▸ **Try it**
Write out only the opening lines of the entries, through the line with "type follows it.".

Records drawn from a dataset
_ _ _ _ _ _ _
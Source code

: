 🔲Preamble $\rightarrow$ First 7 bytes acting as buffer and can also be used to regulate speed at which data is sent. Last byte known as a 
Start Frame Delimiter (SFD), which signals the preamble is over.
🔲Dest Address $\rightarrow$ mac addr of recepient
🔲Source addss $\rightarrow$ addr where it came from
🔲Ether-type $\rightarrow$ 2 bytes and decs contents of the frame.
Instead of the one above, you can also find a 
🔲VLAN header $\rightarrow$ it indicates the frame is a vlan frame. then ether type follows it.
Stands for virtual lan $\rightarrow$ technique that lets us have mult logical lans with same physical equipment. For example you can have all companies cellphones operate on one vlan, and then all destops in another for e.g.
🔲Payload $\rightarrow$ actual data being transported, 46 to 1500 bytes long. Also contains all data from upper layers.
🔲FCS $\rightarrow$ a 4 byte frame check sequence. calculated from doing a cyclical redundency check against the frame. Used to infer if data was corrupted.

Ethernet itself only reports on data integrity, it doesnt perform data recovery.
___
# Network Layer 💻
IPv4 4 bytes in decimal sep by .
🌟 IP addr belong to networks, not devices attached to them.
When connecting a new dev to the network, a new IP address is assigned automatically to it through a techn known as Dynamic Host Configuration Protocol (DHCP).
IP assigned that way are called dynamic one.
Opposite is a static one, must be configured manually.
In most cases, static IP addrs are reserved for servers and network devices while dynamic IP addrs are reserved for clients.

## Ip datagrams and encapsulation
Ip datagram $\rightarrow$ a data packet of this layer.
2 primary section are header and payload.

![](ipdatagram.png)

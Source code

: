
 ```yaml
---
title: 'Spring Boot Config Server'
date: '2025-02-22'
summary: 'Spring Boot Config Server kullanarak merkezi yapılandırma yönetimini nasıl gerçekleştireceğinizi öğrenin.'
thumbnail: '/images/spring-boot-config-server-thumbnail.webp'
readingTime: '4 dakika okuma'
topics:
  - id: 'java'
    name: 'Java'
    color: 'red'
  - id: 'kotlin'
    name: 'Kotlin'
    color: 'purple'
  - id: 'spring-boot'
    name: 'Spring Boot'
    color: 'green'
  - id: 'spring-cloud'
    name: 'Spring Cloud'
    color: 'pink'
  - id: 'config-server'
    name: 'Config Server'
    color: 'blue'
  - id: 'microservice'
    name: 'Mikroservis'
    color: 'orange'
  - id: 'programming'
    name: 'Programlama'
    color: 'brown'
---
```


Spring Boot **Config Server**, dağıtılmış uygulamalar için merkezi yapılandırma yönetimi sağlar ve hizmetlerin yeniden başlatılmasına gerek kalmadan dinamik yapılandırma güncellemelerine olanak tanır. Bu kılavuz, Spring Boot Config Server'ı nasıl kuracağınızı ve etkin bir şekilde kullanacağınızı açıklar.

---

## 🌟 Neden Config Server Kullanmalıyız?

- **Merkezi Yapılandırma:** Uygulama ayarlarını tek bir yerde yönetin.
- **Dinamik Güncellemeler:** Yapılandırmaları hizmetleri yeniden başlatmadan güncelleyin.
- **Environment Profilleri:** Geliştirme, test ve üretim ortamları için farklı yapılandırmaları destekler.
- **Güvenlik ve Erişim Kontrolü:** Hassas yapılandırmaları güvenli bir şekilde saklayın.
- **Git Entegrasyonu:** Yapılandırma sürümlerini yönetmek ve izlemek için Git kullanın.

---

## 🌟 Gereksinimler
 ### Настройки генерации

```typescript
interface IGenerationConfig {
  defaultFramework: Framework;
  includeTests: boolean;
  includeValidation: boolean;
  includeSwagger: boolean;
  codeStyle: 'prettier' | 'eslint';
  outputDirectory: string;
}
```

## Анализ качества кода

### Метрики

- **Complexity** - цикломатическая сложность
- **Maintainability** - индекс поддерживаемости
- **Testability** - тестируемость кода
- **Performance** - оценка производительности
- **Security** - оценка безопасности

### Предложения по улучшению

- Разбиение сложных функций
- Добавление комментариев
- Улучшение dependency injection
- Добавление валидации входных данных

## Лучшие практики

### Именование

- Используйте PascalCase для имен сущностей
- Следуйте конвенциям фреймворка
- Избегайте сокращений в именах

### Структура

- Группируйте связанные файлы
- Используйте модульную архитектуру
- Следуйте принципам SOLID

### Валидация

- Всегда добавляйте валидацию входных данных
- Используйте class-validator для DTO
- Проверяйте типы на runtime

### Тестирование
_ _ _ _ _ _ _
▸ **Answer to this task**
Source code

: 🔲Preamble $\rightarrow$ First 7 bytes acting as buffer and can also be used to regulate speed at which data is sent. Last byte known as a 
Start Frame Delimiter (SFD), which signals the preamble is over.
🔲Dest Address $\rightarrow$ mac addr of recepient
🔲Source addss $\rightarrow$ addr where it came from
🔲Ether-type $\rightarrow$ 2 bytes and decs contents of the frame.
Instead of the one above, you can also find a 
🔲VLAN header $\rightarrow$ it indicates the frame is a vlan frame. then ether type follows it.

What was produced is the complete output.